Bug 218312

Summary: Change of behaviour in escapes
Product: Red Hat Enterprise Linux 3 Reporter: Bastien Nocera <bnocera>
Component: sedAssignee: Petr Machata <pmachata>
Status: CLOSED NOTABUG QA Contact:
Severity: medium Docs Contact:
Priority: medium    
Version: 3.0CC: mnewsome, tao
Target Milestone: ---Keywords: Regression
Target Release: ---   
Hardware: All   
OS: Linux   
Whiteboard:
Fixed In Version: Doc Type: Bug Fix
Doc Text:
Story Points: ---
Clone Of: Environment:
Last Closed: 2006-12-08 21:22:11 UTC Type: ---
Regression: --- Mount Type: ---
Documentation: --- CRM:
Verified Versions: Category: ---
oVirt Team: --- RHEL 7.3 requirements from Atomic Host:
Cloudforms Team: --- Target Upstream Version:
Embargoed:

Description Bastien Nocera 2006-12-04 16:25:31 UTC
The behaviour of escapes in sed was changed between Update 5 and Update 8,
breaking existing scripts.

On RHEL3U5:
$ echo 'A{A' | sed 's/\{/x/'
AxA

On RHEL3U8:
$ echo  'A{A' | sed 's/\{/x/'
sed.rhel3u8: -e expression #1, char 8: Invalid preceding regular expression
$ echo 'A{A' | sed 's/{/x/'
AxA

On RHEL4, RHEL5 and FC6:
$ echo  'A{A' | sed 's/\{/x/'
sed.rhel3u8: -e expression #1, char 8: Invalid preceding regular expression

Comment 1 Petr Machata 2006-12-04 20:33:32 UTC
It looks like sed tries to use { as a starting brace for length modifier. 
Furthermore, with -r modifier on command line, the behavior is inverted.  Seems
like sed doesn't like the \{ escape in some way.  This indeed looks weird, I'll
look inside.

Comment 2 Frank Hirtz 2006-12-07 22:10:51 UTC
Thank you; This is a seemingly trivial issue, but it's having a significant
impact for the client as it's breaking a number of their scripts and is holding
up a update push. Would it be possible to expedite looking into this?

Thank you,

Frank.

Comment 3 Petr Machata 2006-12-08 17:40:47 UTC
Frank/Bastien, I traced the behavior change to upstream update from 4.0.5 to
4.0.6.  But RHEL-3 should already have sed-4.0.7-3, and for RHEL-3U8 sed was
updated to sed-4.0.7-8.EL3.  In other words, the only changes between 3U5 and
3U8 are in our patches.  But with those turned off, the problem is still
reproducible.  So what version are we talking about here?

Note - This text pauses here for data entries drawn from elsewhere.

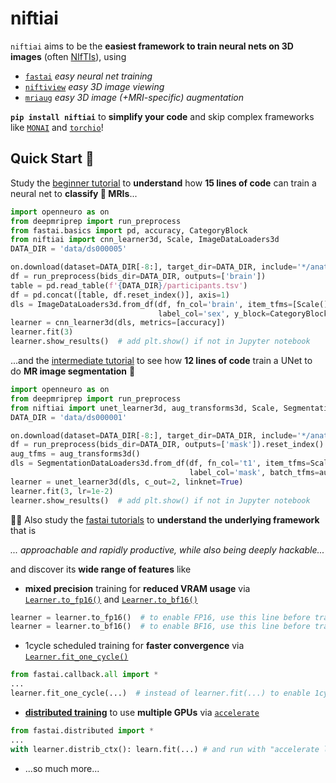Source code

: # niftiai

`niftiai` aims to be the **easiest framework to train neural nets on 3D images** (often [NIfTIs](https://brainder.org/2012/09/23/the-nifti-file-format/)), using

- [`fastai`](https://github.com/fastai/fastai) *easy neural net training*
- [`niftiview`](https://github.com/codingfisch/niftiview) *easy 3D image viewing*
- [`mriaug`](https://github.com/codingfisch/mriaug) *easy 3D image (+MRI-specific) augmentation*

**`pip install niftiai`** to **simplify your code** and skip complex frameworks like [`MONAI`](https://github.com/Project-MONAI/MONAI) and [`torchio`](https://github.com/fepegar/torchio)!

## Quick Start 🚀

Study the [beginner tutorial](https://colab.research.google.com/drive/1LSI49-n94uAML8h0uBe8hoz9YUEIQ59z?usp=sharing) to **understand** how **15 lines of code** can train a neural net to **classify 🧠 MRIs**...

```python
import openneuro as on
from deepmriprep import run_preprocess
from fastai.basics import pd, accuracy, CategoryBlock
from niftiai import cnn_learner3d, Scale, ImageDataLoaders3d
DATA_DIR = 'data/ds000005'

on.download(dataset=DATA_DIR[-8:], target_dir=DATA_DIR, include='*/anat/*T1w.*')
df = run_preprocess(bids_dir=DATA_DIR, outputs=['brain'])
table = pd.read_table(f'{DATA_DIR}/participants.tsv')
df = pd.concat([table, df.reset_index()], axis=1)
dls = ImageDataLoaders3d.from_df(df, fn_col='brain', item_tfms=[Scale()],
                                 label_col='sex', y_block=CategoryBlock())
learner = cnn_learner3d(dls, metrics=[accuracy])
learner.fit(3)
learner.show_results()  # add plt.show() if not in Jupyter notebook
```

...and the [intermediate tutorial](https://colab.research.google.com/drive/1L1RX8OTzt5GCSatTNTH5aoHSd5hGHMOQ?usp=sharing) to see how **12 lines of code** train a UNet to do **MR image segmentation** 🤯

```python
import openneuro as on
from deepmriprep import run_preprocess
from niftiai import unet_learner3d, aug_transforms3d, Scale, SegmentationDataLoaders3d
DATA_DIR = 'data/ds000001'

on.download(dataset=DATA_DIR[-8:], target_dir=DATA_DIR, include='*/anat/*T1w.*')
df = run_preprocess(bids_dir=DATA_DIR, outputs=['mask']).reset_index()
aug_tfms = aug_transforms3d()
dls = SegmentationDataLoaders3d.from_df(df, fn_col='t1', item_tfms=Scale(),
                                        label_col='mask', batch_tfms=aug_tfms)
learner = unet_learner3d(dls, c_out=2, linknet=True)
learner.fit(3, lr=1e-2)
learner.show_results()  # add plt.show() if not in Jupyter notebook
```

👩‍💻 Also study the [fastai tutorials](https://docs.fast.ai/tutorial.html) to **understand the underlying framework** that is

*... approachable and rapidly productive, while also being deeply hackable...*

and discover its **wide range of features** like

- **mixed precision** training for **reduced VRAM usage** via [`Learner.to_fp16()`](https://docs.fast.ai/callback.fp16.html#learner.to_fp16) and [`Learner.to_bf16()`](https://docs.fast.ai/callback.fp16.html#learner.to_bf16)
```python
learner = learner.to_fp16()  # to enable FP16, use this line before training
learner = learner.to_bf16()  # to enable BF16, use this line before training
```
- 1cycle scheduled training for **faster convergence** via [`Learner.fit_one_cycle()`](https://docs.fast.ai/callback.schedule.html#learner.fit_one_cycle)
```python
from fastai.callback.all import *
...
learner.fit_one_cycle(...)  # instead of learner.fit(...) to enable 1cycle scheduled training
```
- [**distributed training**](https://docs.fast.ai/distributed.html) to use **multiple GPUs** via [`accelerate`](https://github.com/huggingface/accelerate)
```python
from fastai.distributed import *
...
with learner.distrib_ctx(): learn.fit(...) # and run with "accelerate launch ..."
```
- ...so much more...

Comment 4 Petr Machata 2006-12-08 17:50:57 UTC
Aha, but when I install the two old packages, the behavior indeed changes.

Comment 5 Petr Machata 2006-12-08 18:13:22 UTC
The spec files are identical, apart from changelog entries and additional
patches.  It must have been something in build system.  Unfortunately this was
built in beehive, so anything is possible :-/ Anyway, I'll try to track down
what happens, and see if the spec maybe doesn't miss some prerequisite.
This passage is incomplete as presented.